Anyone that knows me will know that a main part of my day job since 2013 has been doing marketing for a Forex broker. I have been involved with almost every part of marketing a brokerage since then. Despite that I hadn’t actually traded Forex with real money up until mid-2015, but when I did a new world opened up for me. One that I had been trained for over the preceding couple of years. I learned everything in theory, followed the financial news and traded on demo accounts but nothing would prepare me for trading Forex for real. Its not that trading Forex changed my life or anything but the emotional and psychological side of trading cannot be learned from books or in a classroom. The way you feel when you open a position and the market goes with you or against you is really profound. For those of you that havent traded before here are some of the first things I found out:
- I was willing to leave orders open and allow them to take relatively large losses with the hope the market would come back in my favour.
- I was not willing to leave orders open that were in small amounts of profit because I was afraid the market would turn around and my profitable position would turn to a loss.
- Any plan I had in my mind to react to the market before I opened a position was completely dismissed once the position was open; each time I reacted with 99% emotion.
- My heart dropped into my stomach when the market went against me and I felt like a king when the market went my way.
The reactions mentioned above are based on pure emotions and no logic, specifically with points 1 and 2 above logic would dictate you should have the same reaction whether or not you were going to profit or lose. Needless to say my human emotion clouded my logical judgement and lost me money fast as I was basically not willing to take much profits but was willing to let losses run and they often do run very far. I then realised that if I reversed what I was doing it might work in my favour and I may become profitable. Well, I tried but my emotions always blocked me. I also know that even if that might work in the short run it would come to a point where the losses would outweigh the gains, especially when the odds are against us due to the spread. After some psychological adjustment I often let profits run and they came to a point where I achieved very profitable trades but I let them go too far and the market reversed and I lost the gains. It even came to a point when I felt like whenever I placed an order the market would go the opposite direction. It actually felt like the markets were against me in some illogical kind of way. After some time I became good at spotting when a currency pair was trending. However, half of the time I opened a position in the direction of the trend it kept going but I got out too early or waited too long until the trend reversed on itself, sometimes resulting in a loss. I realised seeing where the market was going is one thing but getting in and out of trades at right time to profit is another.
One thing I learned is that trading is tough and everyone has to lose money. In fact over the time I have been trading I actually understand more and more of how much of an amateur I am (despite my in-depth knowledge of how brokers operate). There are plenty of popular indicators such as Bollinger Bands, MACD, RSI, Ichimoku and Moving Average to name just a few, there are also some well recognised chart patterns that can be spotted on different timeframes that can indicate where the market is going. On top of that there is a wealth of economic data releases and also macroeconomic news that affects currencies, equities, commodities and indices – all of which have direct or indirect correlation between them. I sometimes open an order simply based on the chart data in front of me and the minute I do so I suddenly ask myself why didn’t I check the recent economic data related to that currency pair and all news in the relevant region on top of using some indicators. It is at that point when I realise my trade was placed based on a hunch and without taking into consideration important information that is available and that serious institutional market participants use (that influence the market direction). Further to that sometimes I do trade based on all the correct research and still the market does the opposite of what I expected. After all of this emotional turmoil I realised two things. Number one, emotions have no place in trading and number two, the markets quite often do what we dont expect, after all if anyone could predict them they would be rich.

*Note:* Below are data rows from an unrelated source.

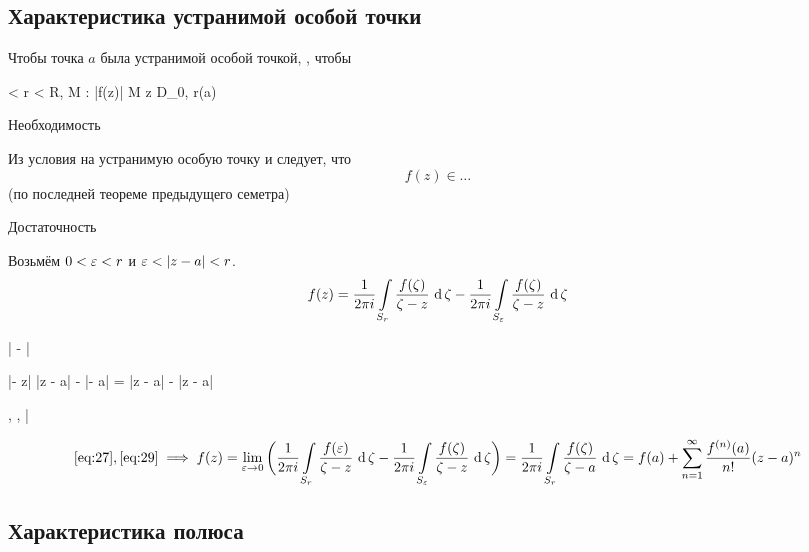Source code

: \subsection{Характеристика устранимой особой точки}

\begin{theorem}
	Чтобы точка $ a $ была устранимой особой точкой, , чтобы
	\begin{equ}{26}
		 < r < R, \quad \exist M : \quad |f(z)| \le M \quad \forall z \in D_{0, r}(a)
	\end{equ}
\end{theorem}

\begin{eproof}
	\item Необходимость

	Из условия на устранимую особую точку и  следует, что
	$$ f(z) \in \dots $$
	(по последней теореме предыдущего семетра)
	\item Достаточность

	Возьмём $ 0 < \veps < r $ и $ \veps < |z - a| < r $.
	$$ f(z) = \frac1{2\pi i} \cint[\zeta]{S_r}{\frac{f(\zeta)}{\zeta - z}} - \frac1{2\pi i}\cint[\zeta]{S_\veps}{\frac{f(\zeta)}{\zeta - z}} $$
	\begin{equ}{27}
		\bigg| -  \bigg| \le {} 
	\end{equ}
	\begin{equ}{28}
		|\zeta - z| \ge |z - a| - |\zeta - a| = |z - a| - \veps \ge {}|z - a|
	\end{equ}
	\begin{equ}{29}
		, ,  \implies \bigg| %
	\end{equ}
	$$ \eref{27}, \eref{29} \implies f(z) = \liml{\veps \to 0} \bigg( \frac1{2\pi i} \cint[\zeta]{S_r}{\frac{f(\veps)}{\zeta - z}} - \frac1{2\pi i} \cint[\zeta]{S_\veps}{\frac{f(\zeta)}{\zeta - z}} \bigg) = \frac1{2\pi i} \cint[\zeta]{S_r}{\frac{f(\zeta)}{\zeta - a}} = f(a) + \sum_{n = 1}^\infty \frac{\nder f(a)}{n!} (z - a)^n $$
\end{eproof}

\subsection{Характеристика полюса}

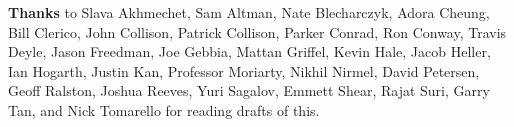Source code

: \textbf{Thanks}
                  to Slava Akhmechet, Sam Altman, Nate Blecharczyk, Adora
                  Cheung, Bill Clerico, John Collison, Patrick Collison, Parker
                  Conrad, Ron Conway, Travis Deyle, Jason Freedman, Joe Gebbia,
                  Mattan Griffel, Kevin Hale, Jacob Heller, Ian Hogarth, Justin
                  Kan, Professor Moriarty, Nikhil Nirmel, David Petersen, Geoff
                  Ralston, Joshua Reeves, Yuri Sagalov, Emmett Shear, Rajat
                  Suri, Garry Tan, and Nick Tomarello for reading drafts of
                  this.


              
            
          
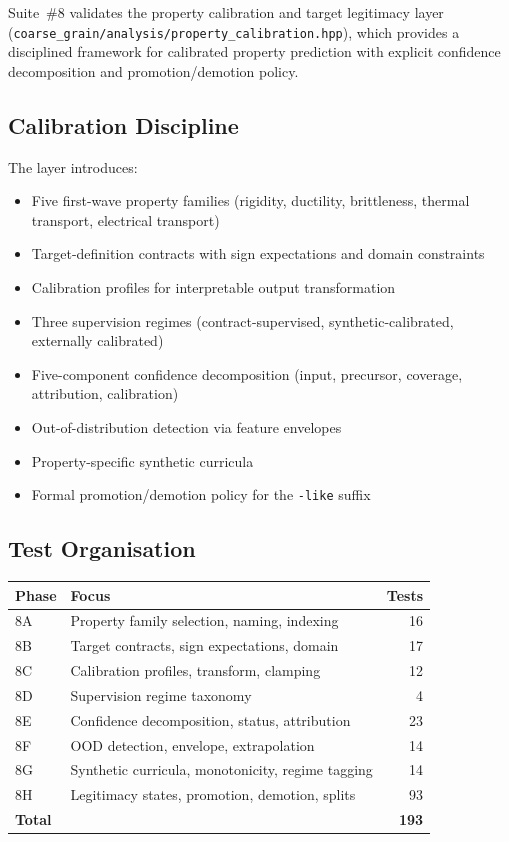 \documentclass[11pt]{article}
\newcommand{\file}[1]{\texttt{#1}}
\begin{document}
Suite~\#8 validates the property calibration and target legitimacy layer
(\file{coarse\_grain/analysis/property\_calibration.hpp}), which provides
a disciplined framework for calibrated property prediction with explicit
confidence decomposition and promotion/demotion policy.

\subsection{Calibration Discipline}

The layer introduces:
\begin{itemize}
    \item Five first-wave property families (rigidity, ductility,
          brittleness, thermal transport, electrical transport)
    \item Target-definition contracts with sign expectations and domain
          constraints
    \item Calibration profiles for interpretable output transformation
    \item Three supervision regimes (contract-supervised,
          synthetic-calibrated, externally calibrated)
    \item Five-component confidence decomposition (input, precursor,
          coverage, attribution, calibration)
    \item Out-of-distribution detection via feature envelopes
    \item Property-specific synthetic curricula
    \item Formal promotion/demotion policy for the \texttt{-like} suffix
\end{itemize}

\subsection{Test Organisation}

\begin{center}
\begin{tabular}{llr}
    \textbf{Phase} & \textbf{Focus} & \textbf{Tests} \\
    \midrule
    8A & Property family selection, naming, indexing & 16 \\
    8B & Target contracts, sign expectations, domain & 17 \\
    8C & Calibration profiles, transform, clamping & 12 \\
    8D & Supervision regime taxonomy & 4 \\
    8E & Confidence decomposition, status, attribution & 23 \\
    8F & OOD detection, envelope, extrapolation & 14 \\
    8G & Synthetic curricula, monotonicity, regime tagging & 14 \\
    8H & Legitimacy states, promotion, demotion, splits & 93 \\
    \midrule
    \textbf{Total} & & \textbf{193} \\
\end{tabular}
\end{center}
\end{document}
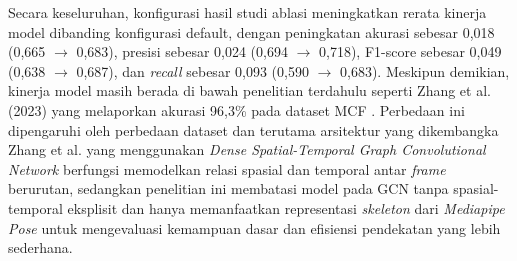 Secara keseluruhan, konfigurasi hasil studi ablasi meningkatkan rerata kinerja model dibanding konfigurasi default, dengan peningkatan akurasi sebesar 0,018 (0,665 \(\rightarrow\) 0,683), presisi sebesar 0,024 (0,694 \(\rightarrow\) 0,718), F1-score sebesar 0,049 (0,638 \(\rightarrow\) 0,687), dan \textit{recall} sebesar 0,093 (0,590 \(\rightarrow\) 0,683). Meskipun demikian, kinerja model masih berada di bawah penelitian terdahulu seperti Zhang et al. (2023) yang melaporkan akurasi 96,3\% pada dataset MCF \cite{Zhang2023}. Perbedaan ini dipengaruhi oleh perbedaan dataset dan terutama arsitektur yang dikembangka Zhang et al. yang menggunakan \textit{Dense Spatial-Temporal Graph Convolutional Network} berfungsi memodelkan relasi spasial dan temporal antar \textit{frame} berurutan, sedangkan penelitian ini membatasi model pada GCN tanpa spasial-temporal eksplisit dan hanya memanfaatkan representasi \textit{skeleton} dari \textit{Mediapipe Pose} untuk mengevaluasi kemampuan dasar dan efisiensi pendekatan yang lebih sederhana. \par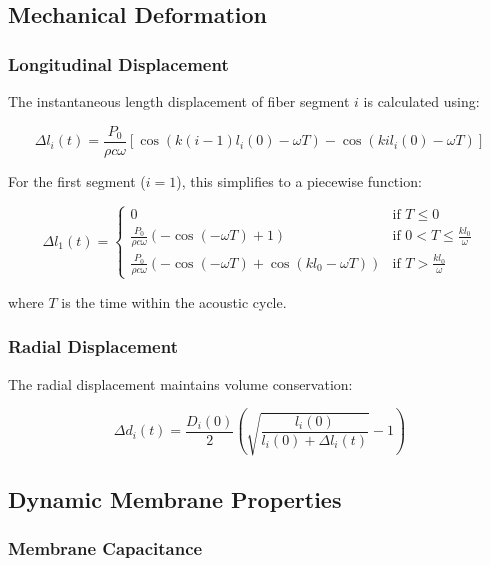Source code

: \documentclass[11pt,a4paper]{article}
\begin{document}
\subsection{Mechanical Deformation}

\subsubsection{Longitudinal Displacement}

The instantaneous length displacement of fiber segment $i$ is calculated using:

\begin{equation}
\Delta l_i(t) = \frac{P_0}{\rho c \omega} \left[ \cos(k(i-1)l_i(0) - \omega T) - \cos(kil_i(0) - \omega T) \right]
\end{equation}

For the first segment ($i=1$), this simplifies to a piecewise function:

\begin{equation}
\Delta l_1(t) = \begin{cases}
0 & \text{if } T \leq 0 \\
\frac{P_0}{\rho c \omega}(-\cos(-\omega T) + 1) & \text{if } 0 < T \leq \frac{kl_0}{\omega} \\
\frac{P_0}{\rho c \omega}(-\cos(-\omega T) + \cos(kl_0 - \omega T)) & \text{if } T > \frac{kl_0}{\omega}
\end{cases}
\end{equation}

where $T$ is the time within the acoustic cycle.

\subsubsection{Radial Displacement}

The radial displacement maintains volume conservation:

\begin{equation}
\Delta d_i(t) = \frac{D_i(0)}{2} \left( \sqrt{\frac{l_i(0)}{l_i(0) + \Delta l_i(t)}} - 1 \right)
\end{equation}

\subsection{Dynamic Membrane Properties}

\subsubsection{Membrane Capacitance}
\end{document}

An interesting thing about trading is that although I know the odds are against me and that 90% of traders fail (or so they say) I have a feeling inside me telling me I can do it. Sometimes I listen to that feeling and again get disappointed when I lose, but not enough to make me want to give up. Up until now I have only traded small amounts and my losses only outweigh my gains slightly as I am quite careful so I havent felt the need to quit. Actually, I consider the money I lost well worth it because I have learned so much from the whole process. I have actually taken quite a lot from the experience as it has helped me understand traders better and what they look for in a broker. This is invaluable information in my line of work and it is something I had to take the initiative to do myself. No company training course could do that for me.
There is one question that seriously gets to me though. Would I be able to trade profitably one day if I stuck with it? I know I will never know the answer to that question as I figured out I could make more money spending my time doing something constructive and without the risk of losing money. So, I guess I will never find out!